### [Work to complete]
Would you return the entries below word for word?

** Data shown follows **

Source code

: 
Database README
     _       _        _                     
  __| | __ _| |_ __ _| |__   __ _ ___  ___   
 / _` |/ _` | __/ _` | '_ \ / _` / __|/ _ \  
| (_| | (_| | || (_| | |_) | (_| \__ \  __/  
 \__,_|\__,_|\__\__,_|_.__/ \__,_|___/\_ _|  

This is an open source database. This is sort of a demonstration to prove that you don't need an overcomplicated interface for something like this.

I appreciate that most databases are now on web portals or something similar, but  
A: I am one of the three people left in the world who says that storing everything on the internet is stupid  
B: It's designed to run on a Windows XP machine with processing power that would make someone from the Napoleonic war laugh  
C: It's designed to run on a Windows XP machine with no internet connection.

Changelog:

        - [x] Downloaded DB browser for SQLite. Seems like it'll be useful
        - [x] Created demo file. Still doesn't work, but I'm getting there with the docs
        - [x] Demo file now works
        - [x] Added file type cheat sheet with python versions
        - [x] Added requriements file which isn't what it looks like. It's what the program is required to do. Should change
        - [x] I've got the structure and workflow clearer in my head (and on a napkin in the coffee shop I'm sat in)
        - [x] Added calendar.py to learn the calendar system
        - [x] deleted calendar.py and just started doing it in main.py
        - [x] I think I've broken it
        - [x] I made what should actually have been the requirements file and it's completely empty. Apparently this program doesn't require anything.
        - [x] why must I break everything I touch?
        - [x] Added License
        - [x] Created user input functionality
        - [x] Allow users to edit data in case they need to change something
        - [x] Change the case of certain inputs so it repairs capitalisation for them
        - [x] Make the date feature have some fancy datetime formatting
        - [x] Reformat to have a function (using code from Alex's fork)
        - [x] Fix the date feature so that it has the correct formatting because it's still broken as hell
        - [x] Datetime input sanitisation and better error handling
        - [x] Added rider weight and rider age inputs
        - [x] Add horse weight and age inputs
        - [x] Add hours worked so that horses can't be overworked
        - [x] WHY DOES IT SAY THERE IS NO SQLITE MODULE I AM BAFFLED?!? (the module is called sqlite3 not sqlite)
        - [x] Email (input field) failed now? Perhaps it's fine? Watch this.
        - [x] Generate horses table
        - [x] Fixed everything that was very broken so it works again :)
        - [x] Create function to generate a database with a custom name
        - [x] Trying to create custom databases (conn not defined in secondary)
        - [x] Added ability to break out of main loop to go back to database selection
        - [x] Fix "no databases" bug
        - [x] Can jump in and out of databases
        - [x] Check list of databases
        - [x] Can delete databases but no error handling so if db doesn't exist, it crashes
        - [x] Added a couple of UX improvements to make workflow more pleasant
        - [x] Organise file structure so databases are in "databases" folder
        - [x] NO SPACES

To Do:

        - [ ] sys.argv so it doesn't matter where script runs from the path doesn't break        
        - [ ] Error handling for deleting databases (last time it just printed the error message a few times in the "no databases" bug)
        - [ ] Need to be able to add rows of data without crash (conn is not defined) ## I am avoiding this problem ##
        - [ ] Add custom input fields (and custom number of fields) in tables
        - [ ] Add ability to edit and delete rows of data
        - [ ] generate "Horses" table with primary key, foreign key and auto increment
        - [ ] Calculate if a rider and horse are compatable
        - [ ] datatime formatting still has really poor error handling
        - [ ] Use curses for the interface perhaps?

** End of Data shown **

### [Written solution]
Source code

: 
Database README
     _       _        _                     
  __| | __ _| |_ __ _| |__   __ _ ___  ___   
 / _` |/ _` | __/ _` | '_ \ / _` / __|/ _ \  
| (_| | (_| | || (_| | |_) | (_| \__ \  __/  
 \__,_|\__,_|\__\__,_|_.__/ \__,_|___/\_ _|  

This is an open source database. This is sort of a demonstration to prove that you don't need an overcomplicated interface for something like this.

I appreciate that most databases are now on web portals or something similar, but  
A: I am one of the three people left in the world who says that storing everything on the internet is stupid  
B: It's designed to run on a Windows XP machine with processing power that would make someone from the Napoleonic war laugh  
C: It's designed to run on a Windows XP machine with no internet connection.

Changelog:

        - [x] Downloaded DB browser for SQLite. Seems like it'll be useful
        - [x] Created demo file. Still doesn't work, but I'm getting there with the docs
        - [x] Demo file now works
        - [x] Added file type cheat sheet with python versions
        - [x] Added requriements file which isn't what it looks like. It's what the program is required to do. Should change
        - [x] I've got the structure and workflow clearer in my head (and on a napkin in the coffee shop I'm sat in)
        - [x] Added calendar.py to learn the calendar system
        - [x] deleted calendar.py and just started doing it in main.py
        - [x] I think I've broken it
        - [x] I made what should actually have been the requirements file and it's completely empty. Apparently this program doesn't require anything.
        - [x] why must I break everything I touch?
        - [x] Added License
        - [x] Created user input functionality
        - [x] Allow users to edit data in case they need to change something
        - [x] Change the case of certain inputs so it repairs capitalisation for them
        - [x] Make the date feature have some fancy datetime formatting
        - [x] Reformat to have a function (using code from Alex's fork)
        - [x] Fix the date feature so that it has the correct formatting because it's still broken as hell
        - [x] Datetime input sanitisation and better error handling
        - [x] Added rider weight and rider age inputs
        - [x] Add horse weight and age inputs
        - [x] Add hours worked so that horses can't be overworked
        - [x] WHY DOES IT SAY THERE IS NO SQLITE MODULE I AM BAFFLED?!? (the module is called sqlite3 not sqlite)
        - [x] Email (input field) failed now? Perhaps it's fine? Watch this.
        - [x] Generate horses table
        - [x] Fixed everything that was very broken so it works again :)
        - [x] Create function to generate a database with a custom name
        - [x] Trying to create custom databases (conn not defined in secondary)
        - [x] Added ability to break out of main loop to go back to database selection
        - [x] Fix "no databases" bug
        - [x] Can jump in and out of databases
        - [x] Check list of databases
        - [x] Can delete databases but no error handling so if db doesn't exist, it crashes
        - [x] Added a couple of UX improvements to make workflow more pleasant
        - [x] Organise file structure so databases are in "databases" folder
        - [x] NO SPACES

To Do:

        - [ ] sys.argv so it doesn't matter where script runs from the path doesn't break        
        - [ ] Error handling for deleting databases (last time it just printed the error message a few times in the "no databases" bug)
        - [ ] Need to be able to add rows of data without crash (conn is not defined) ## I am avoiding this problem ##
        - [ ] Add custom input fields (and custom number of fields) in tables
        - [ ] Add ability to edit and delete rows of data
        - [ ] generate "Horses" table with primary key, foreign key and auto increment
        - [ ] Calculate if a rider and horse are compatable
        - [ ] datatime formatting still has really poor error handling
        - [ ] Use curses for the interface perhaps?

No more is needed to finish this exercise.